10 companies or markets that succumbed to consolidation.


Some companies vanish without a trace; others leave their mark on a product line long after corporate entities are gone; still others maintain an identity within a new parent company. We recall 10 of the many information security companies, in some cases groups of companies, that in large part defined their markets and have come and gone:

@stake Symantec's acquisition of @stake for its professional services and talent sent shivers through the service provider's customers. Symantec seized the SmartRisk analyzer service, whose effectiveness at finding and closing network vulnerabilities drew raves from customers.

Baltimore Technologies Remember the Year of PKI? You should, because there were several. Ireland's Baltimore was one of the big names in the often rocky PKI market, but failed to endure where competitors like Entrust, RSA and VeriSign thrived. Baltimore succumbed in 2004, bought out by beTrusted at a fraction of the valuation it enjoyed at the height of the dot-com boom.

BindView A leader in risk management, its products have been integrated into the Symantec portfolio.

Brightmail The popular email security service provider is now the backbone of Symantec's services and products.

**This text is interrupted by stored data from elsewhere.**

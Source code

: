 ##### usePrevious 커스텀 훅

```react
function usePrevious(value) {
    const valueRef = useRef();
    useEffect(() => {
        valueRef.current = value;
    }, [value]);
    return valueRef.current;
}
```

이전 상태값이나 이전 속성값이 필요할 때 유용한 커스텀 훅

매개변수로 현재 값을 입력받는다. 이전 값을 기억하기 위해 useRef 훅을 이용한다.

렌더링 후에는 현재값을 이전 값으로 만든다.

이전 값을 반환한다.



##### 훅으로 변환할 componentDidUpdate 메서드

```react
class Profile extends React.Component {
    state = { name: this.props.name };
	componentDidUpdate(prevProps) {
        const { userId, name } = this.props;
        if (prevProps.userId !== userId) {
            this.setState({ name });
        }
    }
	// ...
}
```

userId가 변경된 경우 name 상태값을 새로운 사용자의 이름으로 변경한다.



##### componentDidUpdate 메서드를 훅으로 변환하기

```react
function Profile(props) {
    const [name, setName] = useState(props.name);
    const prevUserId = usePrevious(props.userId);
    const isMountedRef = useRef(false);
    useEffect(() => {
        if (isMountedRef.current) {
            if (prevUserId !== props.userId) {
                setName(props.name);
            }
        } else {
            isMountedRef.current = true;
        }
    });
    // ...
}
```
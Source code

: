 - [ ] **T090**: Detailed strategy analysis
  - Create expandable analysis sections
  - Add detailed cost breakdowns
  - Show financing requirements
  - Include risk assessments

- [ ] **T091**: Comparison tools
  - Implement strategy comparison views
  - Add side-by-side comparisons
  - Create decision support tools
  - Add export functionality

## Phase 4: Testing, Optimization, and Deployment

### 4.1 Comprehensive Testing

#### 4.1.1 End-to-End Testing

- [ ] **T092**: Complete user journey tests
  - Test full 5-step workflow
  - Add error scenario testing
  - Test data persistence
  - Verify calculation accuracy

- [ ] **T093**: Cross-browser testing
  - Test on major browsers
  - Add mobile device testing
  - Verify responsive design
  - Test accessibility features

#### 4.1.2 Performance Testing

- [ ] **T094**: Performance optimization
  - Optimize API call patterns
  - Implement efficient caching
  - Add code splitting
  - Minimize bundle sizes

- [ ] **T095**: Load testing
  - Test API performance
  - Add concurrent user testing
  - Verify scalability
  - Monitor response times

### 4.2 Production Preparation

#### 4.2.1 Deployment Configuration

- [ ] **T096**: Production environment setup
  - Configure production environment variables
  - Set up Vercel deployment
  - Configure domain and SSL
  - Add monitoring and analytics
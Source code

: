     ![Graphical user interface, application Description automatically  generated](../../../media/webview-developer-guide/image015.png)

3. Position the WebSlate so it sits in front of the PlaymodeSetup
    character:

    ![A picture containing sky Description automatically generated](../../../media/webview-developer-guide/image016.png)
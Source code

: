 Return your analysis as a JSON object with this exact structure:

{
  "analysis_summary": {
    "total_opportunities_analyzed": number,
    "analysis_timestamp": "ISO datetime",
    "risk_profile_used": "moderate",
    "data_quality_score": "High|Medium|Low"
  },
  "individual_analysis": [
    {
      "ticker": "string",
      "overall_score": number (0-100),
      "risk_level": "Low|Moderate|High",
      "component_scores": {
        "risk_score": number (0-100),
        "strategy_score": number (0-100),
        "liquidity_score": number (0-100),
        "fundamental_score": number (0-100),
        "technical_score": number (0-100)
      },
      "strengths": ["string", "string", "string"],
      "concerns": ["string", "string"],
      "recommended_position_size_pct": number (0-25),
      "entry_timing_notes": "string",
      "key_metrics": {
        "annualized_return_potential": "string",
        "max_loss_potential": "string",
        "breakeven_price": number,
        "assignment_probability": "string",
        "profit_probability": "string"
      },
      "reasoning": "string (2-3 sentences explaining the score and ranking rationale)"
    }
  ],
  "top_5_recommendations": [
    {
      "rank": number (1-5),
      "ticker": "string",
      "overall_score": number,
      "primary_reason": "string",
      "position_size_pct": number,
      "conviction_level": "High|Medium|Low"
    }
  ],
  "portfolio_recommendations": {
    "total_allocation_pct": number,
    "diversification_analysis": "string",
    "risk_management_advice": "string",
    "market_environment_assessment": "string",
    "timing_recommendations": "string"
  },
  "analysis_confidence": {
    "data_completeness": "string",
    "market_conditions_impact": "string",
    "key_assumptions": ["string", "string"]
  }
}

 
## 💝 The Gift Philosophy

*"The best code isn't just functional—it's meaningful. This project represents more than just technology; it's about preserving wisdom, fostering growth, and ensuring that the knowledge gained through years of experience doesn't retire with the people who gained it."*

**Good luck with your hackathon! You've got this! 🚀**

Lost Identity Netegrity, one of a handful of Web access control vendors, was snapped up by CA, while competitor Oblix was acquired by Oracle, as those heavyweights sought to compete with RSA Security and IBM in the increasingly important Web identity management market.

Okena/Entercept These companies may have been ahead of their time, when host-based intrusion prevention systems (HIPS) were an interesting technology with very limited deployment. Now, some sort of HIPS is a required component of the new comprehensive endpoint security products, and the Okena and Entercept technologies formed the foundation for offerings from Cisco and McAfee, respectively.